MÜNCHEN. Für über fünf Millionen Menschen sind die Jobcenter Garant ihrer Existenzsicherung. Doch die Behörde ist auch umstritten. Ein neuer KWA-Report untersucht, wie ein menschliches und effizientes Jobcenter der Zukunft aussehen könnte. Für das bundesweite Projekt hat der kda mit Expert*innen aus der Praxis über ihre Erfahrungen und Visionen gesprochen. Lesen Sie hier das Interview mit Anette Farrenkopf, Geschäftsführerin des Jobcenters in München.
kda Bayern: Frau Farrenkopf, seit wann haben Sie beruflich mit dem SGB II und dem Jobcenter zu tun?
Anette Farrenkopf: Ich habe Arbeitsmarktmanagement an der Hochschule der Bundesagentur für Arbeit studiert und hatte dann verschiedene Funktionen in Arbeitsagenturen und Regionaldirektionen inne. Die Hartz-Reformen habe ich von der ersten Stunde an begleitet.
Gibt es in der Entwicklung des Jobcenters bestimmte Verfahren oder Instrumente, die Sie als besonders positiv oder besonders negativ herausheben möchten?

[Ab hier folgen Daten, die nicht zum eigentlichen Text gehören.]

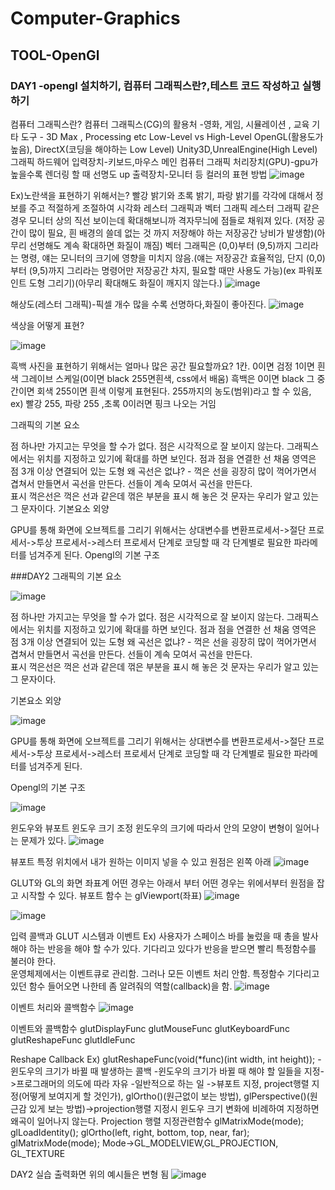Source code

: # Computer-Graphics
## TOOL-OpenGl 
### DAY1 -opengl 설치하기, 컴퓨터 그래픽스란?,테스트 코드 작성하고 실행하기
컴퓨터 그래픽스란?
컴퓨터 그래픽스(CG)의 활용처 -영화, 게임, 시뮬레이션 , 교육
기타 도구 - 3D Max , Processing etc
Low-Level vs High-Level
OpenGL(활용도가 높음), DirectX(코딩을 해야하는 Low Level)
Unity3D,UnrealEngine(High Level)
그래픽 하드웨어
입력장치-키보드,마우스
메인 컴퓨터
그래픽 처리장치(GPU)-gpu가 높을수록 렌더링 할 때 선명도 up 
출력장치-모니터 등
컬러의 표현 방법
![image](https://user-images.githubusercontent.com/81097873/152217204-1fd81c18-9955-4543-886c-dd9e3d431ed4.png)

Ex)노란색을 표현하기 위해서는? 빨강 밝기와 초록 밝기, 파랑 밝기를 각각에 대해서 정보를 주고 적절하게 조절하여 시각화 
레스터 그래픽과 벡터 그래픽
레스터 그래픽 같은 경우 모니터 상의 직선 보이는데 확대해보니까 격자무늬에 점들로 채워져 있다. (저장 공간이 많이 필요, 흰 배경의 쓸데 없는 것 까지 저장해야 하는 저장공간 낭비가 발생함)(아무리 선명해도 계속 확대하면 화질이 깨짐)
벡터 그래픽은 (0,0)부터 (9,5)까지 그리라는 명령, 얘는 모니터의 크기에 영향을 미치지 않음.(얘는 저장공간 효율적임, 단지 (0,0)부터 (9,5)까지 그리라는 명령어만 저장공간 차지, 필요할 때만 사용도 가능)(ex 파워포인트 도형 그리기)(아무리 확대해도 화질이 깨지지 않는다.)
![image](https://user-images.githubusercontent.com/81097873/152217122-202f12a5-deb3-4939-bcd7-5020c26a1dae.png)

해상도(레스터 그래픽)-픽셀 개수 많을 수록 선명하다,화질이 좋아진다. 
![image](https://user-images.githubusercontent.com/81097873/152217273-bd8917d9-ee56-456d-83db-44423a7f2d90.png)


색상을 어떻게 표현?

![image](https://user-images.githubusercontent.com/81097873/152217321-43879c5e-f089-4033-b4cf-ae4036b418fb.png)

흑백 사진을 표현하기 위해서는 얼마나 많은 공간 필요할까요? 1칸. 0이면 검정 1이면 흰색  그레이브 스케일(0이면 black 255면흰색, css에서 배움)
흑백은 0이면 black 그 중간이면 회색 255이면 흰색 이렇게 표현된다.
255까지의 농도(범위)라고 할 수 있음, ex) 빨강 255, 파랑 255 ,초록 0이러면 핑크 나오는 거임 


그래픽의 기본 요소 

점 하나만 가지고는 무엇을 할 수가 없다. 점은 시각적으로 잘 보이지 않는다. 그래픽스에서는 위치를 지정하고 있기에 확대를 하면 보인다. 
점과 점을 연결한 선 
채움 영역은 점 3개 이상 연결되어 있는 도형
왜 곡선은 없냐? - 꺽은 선을 굉장히 많이 꺽어가면서 겹쳐서 만들면서 곡선을 만든다. 선들이 계속 모여서 곡선을 만든다.  
표시 꺽은선은 꺽은 선과 같은데 꺾은 부분을 표시 해 놓은 것 
문자는 우리가 알고 있는 그 문자이다. 
기본요소 외양

GPU를 통해 화면에 오브젝트를 그리기 위해서는 
상대변수를 변환프로세서->절단 프로세서->투상 프로세서->레스터 프로세서 단계로 코딩할 때 각 단계별로 필요한 파라메터를 넘겨주게 된다. 
Opengl의 기본 구조 

###DAY2
그래픽의 기본 요소 

![image](https://user-images.githubusercontent.com/81097873/152375947-e75d53cb-1a6a-4b17-ba91-2a6baf4fb98b.png)

점 하나만 가지고는 무엇을 할 수가 없다. 점은 시각적으로 잘 보이지 않는다. 그래픽스에서는 위치를 지정하고 있기에 확대를 하면 보인다. 
점과 점을 연결한 선 
채움 영역은 점 3개 이상 연결되어 있는 도형
왜 곡선은 없냐? - 꺽은 선을 굉장히 많이 꺽어가면서 겹쳐서 만들면서 곡선을 만든다. 선들이 계속 모여서 곡선을 만든다.  
표시 꺽은선은 꺽은 선과 같은데 꺾은 부분을 표시 해 놓은 것 
문자는 우리가 알고 있는 그 문자이다. 

기본요소 외양

![image](https://user-images.githubusercontent.com/81097873/152375976-b91fc795-60a5-4513-b6ff-449272e4a81d.png)

GPU를 통해 화면에 오브젝트를 그리기 위해서는 
상대변수를 변환프로세서->절단 프로세서->투상 프로세서->레스터 프로세서 단계로 코딩할 때 각 단계별로 필요한 파라메터를 넘겨주게 된다. 


Opengl의 기본 구조 

![image](https://user-images.githubusercontent.com/81097873/152376002-7caa27f2-f641-43b2-8926-ebd512b5a5f6.png)



윈도우와 뷰포트 
윈도우 크기 조정 
윈도우의 크기에 따라서 안의 모양이 변형이 일어나는 문제가 있다. 
![image](https://user-images.githubusercontent.com/81097873/152377234-8b5f6a7d-c3a3-450e-a65b-b2d3eacf49d8.png)


뷰포트 
특정 위치에서 내가 원하는 이미지 넣을 수 있고 원점은 왼쪽 아래 
![image](https://user-images.githubusercontent.com/81097873/152377251-7b15c802-8c75-4ad4-b706-86a67c683485.png)

GLUT와 GL의 화면 좌표계 
어떤 경우는 아래서 부터 어떤 경우는 위에서부터 원점을 잡고 시작할 수 있다. 
뷰포트 함수 는 glViewport(좌표)
![image](https://user-images.githubusercontent.com/81097873/152377512-474ff853-f1c6-41f8-9d30-157abc66c9fb.png)

![image](https://user-images.githubusercontent.com/81097873/152377301-0f056c55-d2c6-46a2-ae4f-7c3dcb0cb015.png)

입력 콜백과 GLUT 
시스템과 이벤트
Ex) 사용자가 스페이스 바를 눌렀을 때 총을 발사해야 하는 반응을 해야 할 수가 있다. 기다리고 있다가 반응을 받으면 빨리 특정함수를 불러야 한다.  
운영체제에서는 이벤트큐로 관리함. 그러나 모든 이벤트 처리 안함. 특정함수 기다리고 있던 함수 들어오면 나한테 좀 알려줘의 역할(callback)을 함. 
![image](https://user-images.githubusercontent.com/81097873/152377773-8871cfa0-5540-4036-84d3-7ae50ef45076.png)

이벤트 처리와 콜백함수
![image](https://user-images.githubusercontent.com/81097873/152377839-44d277d2-54d0-45a0-87d3-4069c6e43371.png)

이벤트와 콜백함수 
glutDisplayFunc
glutMouseFunc
glutKeyboardFunc
glutReshapeFunc
glutIdleFunc

Reshape Callback 
Ex) glutReshapeFunc(void(*func)(int width, int height));
-윈도우의 크기가 바뀔 때 발생하는 콜백
-윈도우의 크기가 바뀔 때 해야 할 일들을 지정->프로그래머의 의도에 따라 자유
-일반적으로 하는 일 ->뷰포트 지정, project행렬 지정(어떻게 보여지게 할 것인가), glOrtho()(원근없이 보는 방법), glPerspective()(원근감 있게 보는 방법)->projection행렬 지정시 윈도우 크기 변화에 비례하여 지정하면 왜곡이 일어나지 않는다. 
Projection 행렬 지정관련함수
glMatrixMode(mode);
glLoadIdentity();
glOrtho(left, right, bottom, top, near, far);
glMatrixMode(mode);
Mode->GL_MODELVIEW,GL_PROJECTION, GL_TEXTURE

DAY2 실습 출력화면
위의 예시들은 변형 됨
![image](https://user-images.githubusercontent.com/81097873/152378168-0809b43b-bd03-4afc-b74d-2833ac6c84f7.png)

Markant war für mich der Schritt zum Teilhabechancengesetz in 2019. In der früheren Sozialhilfe gab es noch dauerhaft geförderte Beschäftigung, die dann aber ganz eingestellt wurde. Im SGB II zielten die Instrumente am Anfang in Richtung erster Arbeitsmarkt, was auch richtig und wichtig war. Aber es hat immer etwas gefehlt für Menschen, für die der Schritt in den ersten Arbeitsmarkt nicht realistisch ist. Für die gab es bisher nur Arbeitsgelegenheiten. Das Teilhabechancengesetz bietet jetzt attraktive Beschäftigungsförderung und es gibt auch das nötige Geld, um sie zu finanzieren. Die individuelle Beratung, Förderung und Unterstützung von langzeitarbeitslosen Menschen ist der richtige Weg.

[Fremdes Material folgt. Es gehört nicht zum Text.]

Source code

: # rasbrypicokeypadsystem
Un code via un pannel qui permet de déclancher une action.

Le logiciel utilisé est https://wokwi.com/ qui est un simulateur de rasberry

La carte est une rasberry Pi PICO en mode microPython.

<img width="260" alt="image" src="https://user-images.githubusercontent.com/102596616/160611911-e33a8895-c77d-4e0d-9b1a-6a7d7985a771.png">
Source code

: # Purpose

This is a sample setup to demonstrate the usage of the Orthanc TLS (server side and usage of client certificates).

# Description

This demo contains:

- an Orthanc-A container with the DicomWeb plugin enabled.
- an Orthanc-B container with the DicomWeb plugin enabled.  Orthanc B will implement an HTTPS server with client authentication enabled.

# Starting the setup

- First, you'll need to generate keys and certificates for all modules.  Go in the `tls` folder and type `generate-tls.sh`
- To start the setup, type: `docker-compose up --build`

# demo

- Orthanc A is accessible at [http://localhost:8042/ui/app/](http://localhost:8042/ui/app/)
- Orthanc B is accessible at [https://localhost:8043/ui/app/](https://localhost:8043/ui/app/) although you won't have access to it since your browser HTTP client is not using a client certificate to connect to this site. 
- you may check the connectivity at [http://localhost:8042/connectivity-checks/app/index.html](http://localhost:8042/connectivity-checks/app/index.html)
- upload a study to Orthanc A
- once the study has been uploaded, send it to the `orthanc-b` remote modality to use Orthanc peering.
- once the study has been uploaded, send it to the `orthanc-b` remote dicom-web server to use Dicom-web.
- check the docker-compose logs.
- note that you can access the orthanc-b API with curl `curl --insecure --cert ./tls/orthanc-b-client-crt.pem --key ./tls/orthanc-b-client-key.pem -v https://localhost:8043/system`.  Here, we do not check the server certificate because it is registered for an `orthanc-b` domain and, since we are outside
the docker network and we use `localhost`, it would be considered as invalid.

Sehen Sie das auch als einen Erfolg der Sozialverbände, die immer wieder einen „Sozialen Arbeitsmarkt“ eingefordert haben?
Ich denke, diese Forderung war eine ganz wichtige Unterstützung. Wir sind ja jetzt auch in anderen Zeiten. Im Jahr 2005 hatten wir mit fünf Millionen Arbeitslosen eine Massenarbeitslosigkeit, die es galt in den Griff zu bekommen. Da gab es natürlich noch viel marktnähere Kunden, denen es einfach an geeigneten Arbeitsstellen fehlte. Jetzt geht es wirklich darum, jeden so zu unterstützen, dass der Weg in den Arbeitsmarkt möglich wird.

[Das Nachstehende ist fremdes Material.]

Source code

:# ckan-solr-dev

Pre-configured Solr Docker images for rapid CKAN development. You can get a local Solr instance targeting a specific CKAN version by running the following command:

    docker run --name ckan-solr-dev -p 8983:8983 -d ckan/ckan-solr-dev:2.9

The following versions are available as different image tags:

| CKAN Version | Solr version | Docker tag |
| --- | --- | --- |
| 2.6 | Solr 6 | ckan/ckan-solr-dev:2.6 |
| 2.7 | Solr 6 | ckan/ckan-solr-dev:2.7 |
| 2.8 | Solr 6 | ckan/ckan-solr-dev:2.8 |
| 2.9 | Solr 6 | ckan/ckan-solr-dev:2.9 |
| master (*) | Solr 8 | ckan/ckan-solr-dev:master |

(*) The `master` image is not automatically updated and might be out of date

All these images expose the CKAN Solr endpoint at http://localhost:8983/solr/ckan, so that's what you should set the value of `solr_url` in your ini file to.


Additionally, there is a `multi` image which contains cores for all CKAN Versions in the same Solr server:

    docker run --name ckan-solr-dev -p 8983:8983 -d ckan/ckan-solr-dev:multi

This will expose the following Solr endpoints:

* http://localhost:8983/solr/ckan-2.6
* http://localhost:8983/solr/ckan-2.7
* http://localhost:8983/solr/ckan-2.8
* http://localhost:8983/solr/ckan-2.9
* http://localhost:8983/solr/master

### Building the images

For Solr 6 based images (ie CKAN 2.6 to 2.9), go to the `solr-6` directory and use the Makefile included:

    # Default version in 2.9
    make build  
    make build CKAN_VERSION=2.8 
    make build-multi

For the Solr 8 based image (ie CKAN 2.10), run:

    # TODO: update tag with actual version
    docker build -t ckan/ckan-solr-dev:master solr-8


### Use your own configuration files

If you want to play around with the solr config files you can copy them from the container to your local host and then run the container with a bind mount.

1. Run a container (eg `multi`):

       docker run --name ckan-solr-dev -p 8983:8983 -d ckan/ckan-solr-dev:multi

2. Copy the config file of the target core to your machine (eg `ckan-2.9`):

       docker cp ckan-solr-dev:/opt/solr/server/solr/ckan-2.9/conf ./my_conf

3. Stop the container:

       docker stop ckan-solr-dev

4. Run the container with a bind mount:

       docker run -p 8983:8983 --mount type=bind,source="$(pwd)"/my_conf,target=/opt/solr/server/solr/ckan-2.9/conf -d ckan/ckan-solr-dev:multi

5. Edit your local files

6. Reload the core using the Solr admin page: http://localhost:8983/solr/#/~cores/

Gab oder gibt es aus Ihrer Sicht auch problematische Instrumente im Jobcenter?
Was ich nach wie vor schwierig finde, ist die Komplexität der Rechtsmaterie des SGB II. Nehmen wir zum Beispiel das Individualprinzip in der Bedarfsgemeinschaft. Wenn die Bedarfsgemeinschaft fünf Mitglieder hat, müssen bei jeder Änderung fünf Bescheide erstellt werden. Das ist sehr komplex in der Sachbearbeitung. Wir würden uns lieber stärker um die Integration der Menschen kümmern. Durch die vielen Urteile von Landessozialgerichten und vom Bundessozialgericht wird die Rechtslage noch komplexer.
Das klingt nach einer schwierigen Aufgabe. Wie wirkt sich diese Komplexität auf die Mitarbeitenden aus?
Ich denke, es ist nicht einfach, im Jobcenter zu arbeiten. Die Kolleginnen und Kollegen wollen sich für Menschen engagieren. Da kann die umfassende Rechtsmaterie manchmal schon erschwerend sein.
Ich möchte nun einige Bereiche des Jobcenters nennen und Sie jeweils nur um eine kurze, assoziative Bewertung bitten. Wie beurteilen Sie die angebotenen Weiterbildungsmaßnahmen des Jobcenters?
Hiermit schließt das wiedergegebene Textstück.